Nieuwe Wet collectieve warmte
Een van de stellingen waar de ondervraagden op reageren is: “het plan om tarieven te baseren op de werkelijke kosten van het warmtenet in uw gebied kan zorgen voor verschillen tot 100 euro per maand. Dit betekent dat huishoudens op het ene warmtenet minder zullen betalen dan mensen op het andere warmtenet.” Op de vraag “wat vindt u van deze verschillen?” reageerde 27 procent met “acceptabel” en 59 procent met “niet acceptabel”.

Deze stelling doelt op de nieuwe bepaling in de Wet collectieve warmte (Wcw) waarin wordt bepaald dat de tarieven die huishoudens voor het warmtenet betalen mogen worden vastgesteld door de daadwerkelijke kosten die warmtebedrijven maken voor het aanleggen en onderhouden van het net.

Prijsverschillen kunnen ontstaan in warmtenetten doordat er bijvoorbeeld in een gebied minder mensen wonen de kosten kunnen worden verdeeld over een kleiner aantal dan wanneer een warmtenet wordt aangelegd in dichtbevolkte gebieden. Ook zullen de kosten hoger zijn om een warmtenet aan te leggen in de historische binnenstad dan in een nieuwbouwwijk.
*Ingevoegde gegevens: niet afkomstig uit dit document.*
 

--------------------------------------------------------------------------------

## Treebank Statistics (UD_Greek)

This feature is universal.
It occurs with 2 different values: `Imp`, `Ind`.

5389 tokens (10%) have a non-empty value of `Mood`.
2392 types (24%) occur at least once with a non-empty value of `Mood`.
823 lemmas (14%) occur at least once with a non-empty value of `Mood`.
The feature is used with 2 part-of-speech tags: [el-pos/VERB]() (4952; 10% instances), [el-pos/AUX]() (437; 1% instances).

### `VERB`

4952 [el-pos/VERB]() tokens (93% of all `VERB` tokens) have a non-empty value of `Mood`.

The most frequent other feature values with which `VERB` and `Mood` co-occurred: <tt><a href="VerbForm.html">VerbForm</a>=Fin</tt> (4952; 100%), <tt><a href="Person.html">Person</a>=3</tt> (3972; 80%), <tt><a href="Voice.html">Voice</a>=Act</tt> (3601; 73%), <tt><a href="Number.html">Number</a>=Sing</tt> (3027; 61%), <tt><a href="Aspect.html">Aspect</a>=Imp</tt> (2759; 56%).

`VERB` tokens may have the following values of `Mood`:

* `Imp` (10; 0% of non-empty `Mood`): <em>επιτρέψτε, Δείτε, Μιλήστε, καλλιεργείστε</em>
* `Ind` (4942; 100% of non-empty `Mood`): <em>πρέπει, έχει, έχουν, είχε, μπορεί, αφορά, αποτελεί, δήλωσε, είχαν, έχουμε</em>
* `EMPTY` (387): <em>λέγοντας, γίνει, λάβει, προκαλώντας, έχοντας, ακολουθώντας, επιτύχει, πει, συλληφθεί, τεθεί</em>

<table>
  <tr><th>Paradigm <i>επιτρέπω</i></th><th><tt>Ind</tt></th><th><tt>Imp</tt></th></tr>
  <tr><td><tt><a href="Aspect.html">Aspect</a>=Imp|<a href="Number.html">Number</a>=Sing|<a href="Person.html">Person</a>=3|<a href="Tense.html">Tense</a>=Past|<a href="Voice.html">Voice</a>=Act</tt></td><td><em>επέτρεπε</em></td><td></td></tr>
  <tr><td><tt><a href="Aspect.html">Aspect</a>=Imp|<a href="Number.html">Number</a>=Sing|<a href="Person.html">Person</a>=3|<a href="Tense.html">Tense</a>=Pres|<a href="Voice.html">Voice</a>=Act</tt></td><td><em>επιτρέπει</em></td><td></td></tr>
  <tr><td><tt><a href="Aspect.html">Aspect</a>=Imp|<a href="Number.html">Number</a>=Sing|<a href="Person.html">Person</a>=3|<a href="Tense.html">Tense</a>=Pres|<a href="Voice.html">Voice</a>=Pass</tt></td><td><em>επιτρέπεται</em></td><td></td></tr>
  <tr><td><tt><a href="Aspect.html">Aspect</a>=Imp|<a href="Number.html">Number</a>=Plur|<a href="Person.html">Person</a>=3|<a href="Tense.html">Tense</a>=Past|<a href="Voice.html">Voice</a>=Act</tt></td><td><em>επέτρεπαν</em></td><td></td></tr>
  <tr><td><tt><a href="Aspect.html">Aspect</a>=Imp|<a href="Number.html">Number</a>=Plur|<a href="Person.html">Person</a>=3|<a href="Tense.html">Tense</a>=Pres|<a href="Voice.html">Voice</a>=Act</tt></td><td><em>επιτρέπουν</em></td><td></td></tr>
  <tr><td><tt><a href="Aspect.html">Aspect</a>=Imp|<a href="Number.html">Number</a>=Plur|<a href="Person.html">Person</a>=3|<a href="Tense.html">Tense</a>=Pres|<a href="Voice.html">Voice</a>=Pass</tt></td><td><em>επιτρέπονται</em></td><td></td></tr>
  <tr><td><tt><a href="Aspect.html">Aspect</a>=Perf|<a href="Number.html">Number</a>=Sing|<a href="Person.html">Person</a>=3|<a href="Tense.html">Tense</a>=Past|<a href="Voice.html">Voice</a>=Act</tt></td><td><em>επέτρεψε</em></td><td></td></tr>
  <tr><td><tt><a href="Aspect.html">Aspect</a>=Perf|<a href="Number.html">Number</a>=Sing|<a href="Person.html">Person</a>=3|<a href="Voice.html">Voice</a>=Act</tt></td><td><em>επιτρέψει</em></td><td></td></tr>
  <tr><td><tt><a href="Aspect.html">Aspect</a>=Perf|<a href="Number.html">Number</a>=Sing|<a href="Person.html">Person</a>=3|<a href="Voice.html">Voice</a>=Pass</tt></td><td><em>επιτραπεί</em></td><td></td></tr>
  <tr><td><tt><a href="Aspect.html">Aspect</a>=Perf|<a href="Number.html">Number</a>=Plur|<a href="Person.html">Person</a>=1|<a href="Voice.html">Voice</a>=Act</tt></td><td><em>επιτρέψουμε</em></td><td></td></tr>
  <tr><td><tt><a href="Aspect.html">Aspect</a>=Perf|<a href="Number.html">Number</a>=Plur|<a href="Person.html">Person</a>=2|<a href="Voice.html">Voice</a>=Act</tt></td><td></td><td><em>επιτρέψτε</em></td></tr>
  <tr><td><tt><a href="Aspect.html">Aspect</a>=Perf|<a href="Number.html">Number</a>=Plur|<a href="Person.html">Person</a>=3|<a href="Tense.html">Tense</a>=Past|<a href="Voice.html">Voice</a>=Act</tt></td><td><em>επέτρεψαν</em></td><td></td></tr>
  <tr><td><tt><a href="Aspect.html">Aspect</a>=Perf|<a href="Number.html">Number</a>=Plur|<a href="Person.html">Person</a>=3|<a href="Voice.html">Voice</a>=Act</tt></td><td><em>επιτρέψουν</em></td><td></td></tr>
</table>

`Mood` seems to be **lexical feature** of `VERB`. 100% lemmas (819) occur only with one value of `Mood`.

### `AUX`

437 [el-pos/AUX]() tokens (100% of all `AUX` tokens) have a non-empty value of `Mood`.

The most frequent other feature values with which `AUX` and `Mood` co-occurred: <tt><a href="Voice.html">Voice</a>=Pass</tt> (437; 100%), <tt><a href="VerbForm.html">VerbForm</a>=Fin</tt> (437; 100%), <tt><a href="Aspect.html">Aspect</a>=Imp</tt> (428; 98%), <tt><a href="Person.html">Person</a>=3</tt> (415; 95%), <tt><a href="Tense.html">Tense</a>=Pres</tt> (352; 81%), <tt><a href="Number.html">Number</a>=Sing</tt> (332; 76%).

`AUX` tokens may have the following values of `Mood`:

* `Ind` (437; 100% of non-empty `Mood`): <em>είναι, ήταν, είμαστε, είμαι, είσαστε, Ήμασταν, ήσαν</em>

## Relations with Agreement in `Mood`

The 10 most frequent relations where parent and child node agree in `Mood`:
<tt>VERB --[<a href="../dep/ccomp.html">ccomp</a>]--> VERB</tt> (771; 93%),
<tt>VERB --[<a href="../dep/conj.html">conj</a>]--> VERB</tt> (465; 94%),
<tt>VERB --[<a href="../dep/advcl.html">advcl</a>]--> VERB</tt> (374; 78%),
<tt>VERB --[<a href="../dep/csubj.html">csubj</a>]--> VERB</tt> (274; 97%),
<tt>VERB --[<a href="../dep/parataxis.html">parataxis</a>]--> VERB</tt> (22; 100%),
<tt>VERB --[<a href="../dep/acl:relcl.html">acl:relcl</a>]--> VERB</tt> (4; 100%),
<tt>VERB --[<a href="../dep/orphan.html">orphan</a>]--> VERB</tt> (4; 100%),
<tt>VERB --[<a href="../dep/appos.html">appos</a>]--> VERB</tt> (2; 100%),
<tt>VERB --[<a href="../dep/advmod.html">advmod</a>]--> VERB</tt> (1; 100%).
Daarnaast is er een maximum gesteld aan het winstpercentage dat warmtebedrijven mogen doorberekenen en komt er een maximumtarief. Hierdoor worden de prijzen voor warmtenetten meer transparant en wordt het aantrekkelijker voor warmtebedrijven om te investeren in de aanleg van de warmtenetten.

Grote prijsverschillen tussen warmtenetten, zoals 100  euro per maand, zijn onwaarschijnlijk omdat warmteleveranciers onder de nieuwe Wet collectieve warmte verplicht worden hun tarieven te baseren op werkelijke kosten, die worden getoetst door Autoriteit Consument en Markt. Hierdoor mogen tarieven wel per net verschillen, maar alleen als dat kostentechnisch verklaarbaar is. Excessieve verschillen worden voorkomen door een gereguleerd maximumtarief per warmtekavel, waardoor betaalbaarheid en redelijke prijsverschillen gewaarborgd blijven.

Oproep Vereniging Eigen Huis
Vereniging Eigen Huis roept naar aanleiding van het onderzoek op om de consument vijf jaar prijsgarantie te geven in plaats van de drie jaar die genoemd wordt in de Wet collectieve warmte. Ook stellen ze voor om te consument het recht te geven om na drie jaar het contract met de warmteleverancier te kunnen ontbinden. Vereniging eigen huis stelt dat: “Dit houdt leveranciers scherp en warmtenetten aantrekkelijk.”